Washington DC's government agencies and cultural institutions moved this week to address a growing crisis in their digital collections: tens of thousands of duplicate images clogging storage systems, slowing public access portals, and driving up data costs at a time when federal funding is already under pressure from ongoing budget restructuring.
The push comes as the DC Office of the Chief Technology Officer, based at 200 I Street SE, flagged the issue in an internal review circulated to city departments in late June. The review identified redundant image files as a significant contributor to inefficiencies across the District's shared cloud infrastructure — a problem that has quietly compounded for years but landed with new urgency as DOGE-linked federal efficiency mandates trickle down to local government contracts.
What Happened This Week
The Anacostia Community Museum, part of the Smithsonian Institution network on Fort Place SE, confirmed it is mid-way through a deduplication audit of its digitized photograph collections, a project that began in earnest on June 30. Staff there are working through an estimated 40,000 scanned images, a portion of which were duplicated during a 2022 migration to a new content management system. The museum did not provide a completion date but said the audit is expected to reduce active storage load by roughly 30 percent once finished.
Across town, the DC Public Library system — headquartered at the Martin Luther King Jr. Memorial Library on G Street NW — began deploying automated deduplication software across its Digital Collections branch on July 2. Library administrators confirmed the rollout in a brief public notice posted to their website. The tool, licensed through a procurement finalized in May, scans for pixel-level matches and near-duplicates introduced during mass scanning drives conducted between 2018 and 2024.

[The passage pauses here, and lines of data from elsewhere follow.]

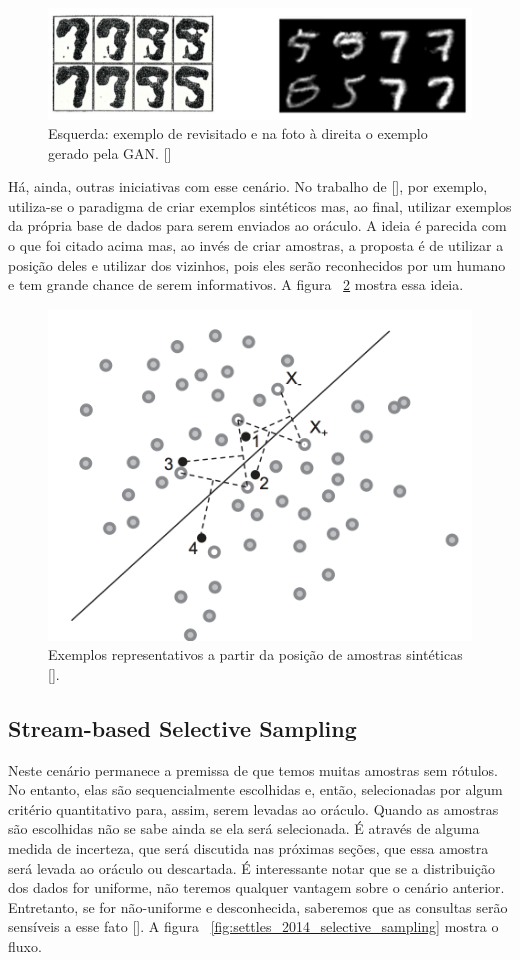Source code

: \begin{figure}
  \centering
  \includegraphics[width=.9\textwidth]{figures/generative_GAN_AL_5_vs_9.png}
  \caption{Esquerda: exemplo de \cite{baum1992query} revisitado e na foto à direita o exemplo gerado pela GAN. [\cite{zhu2017generative}]}
  \label{fig:GAN_5_vs_9}
\end{figure}


Há, ainda, outras iniciativas com esse cenário. No trabalho de [\cite{wang2015active}], por exemplo, utiliza-se o paradigma de criar exemplos sintéticos mas, ao final, utilizar exemplos da própria base de dados para serem enviados ao oráculo. A ideia é parecida com o que foi citado acima mas, ao invés de criar amostras, a proposta é de utilizar a posição deles e utilizar dos vizinhos, pois eles serão reconhecidos por um humano e tem grande chance de serem informativos. A figura ~\ref{fig:wang_2015_membership}  mostra essa ideia. 

\begin{figure}
  \centering
  \includegraphics[width=.5\textwidth]{figures/wang_2015_membership.png}
  \caption{Exemplos representativos a partir da posição de amostras sintéticas [\cite{wang2015active}].}
  \label{fig:wang_2015_membership}
\end{figure}


\subsection{Stream-based Selective Sampling}
\label{sec:cenarios_selective_sampling}

Neste cenário permanece a premissa de que temos muitas amostras sem rótulos. No entanto, elas são sequencialmente escolhidas e, então, selecionadas por algum critério quantitativo para, assim, serem levadas ao oráculo. Quando as amostras são escolhidas não se sabe ainda se ela será selecionada. É através de alguma medida de incerteza, que será discutida nas próximas seções, que essa amostra será levada ao oráculo ou descartada. É interessante notar que se a distribuição dos dados for uniforme, não teremos qualquer vantagem sobre o cenário anterior. Entretanto, se for não-uniforme e desconhecida, saberemos que as consultas serão sensíveis a esse fato [\cite{settles2014active}]. A figura ~\ref{fig:settles_2014_selective_sampling} mostra o fluxo.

For organizations managing large image archives, duplicate files are rarely trivial. Storage costs on commercial cloud platforms typically run between $20 and $25 per terabyte per month, and a single unchecked digitization campaign can generate duplicate rates exceeding 15 percent of total file volume, according to published benchmarks from the Digital Preservation Coalition. For a mid-sized municipal archive holding several hundred terabytes, that translates into thousands of dollars in unnecessary monthly overhead.
Why the Timing Matters
The urgency is partly financial and partly bureaucratic. The federal General Services Administration has set an October 1 deadline for certain federally affiliated DC institutions to demonstrate compliance with updated data governance standards tied to cloud storage contracts. Institutions that cannot certify clean, non-redundant digital inventories by that date risk renegotiated contract terms or reduced storage allocations.
Mayor Muriel Bowser's office has not issued a formal citywide directive on the matter, but technology staff at the John A. Wilson Building on Pennsylvania Avenue NW have been coordinating with individual agency IT leads since mid-June. The coordination is informal at this stage — no dedicated program office has been stood up, and no city funding line has been attached to the effort.
Smaller cultural organizations in neighborhoods like NoMa and Shaw, which received DC Humanities Council digitization grants between 2020 and 2023, face a steeper climb. Several of those grant-funded projects produced image archives without deduplication protocols built into the original scope of work, leaving recipient organizations to clean up the backlog with limited technical staff and no additional grant support currently available.
For residents or researchers who use the DC Public Library's digital portal or the Smithsonian's online collections, the practical effect of this week's work should eventually be faster load times and more reliable search results. Archivists recommend that anyone submitting digital donations to a DC institution this summer ask explicitly whether the receiving organization has a deduplication step in its intake workflow — a simple question that can prevent the same problem from recurring.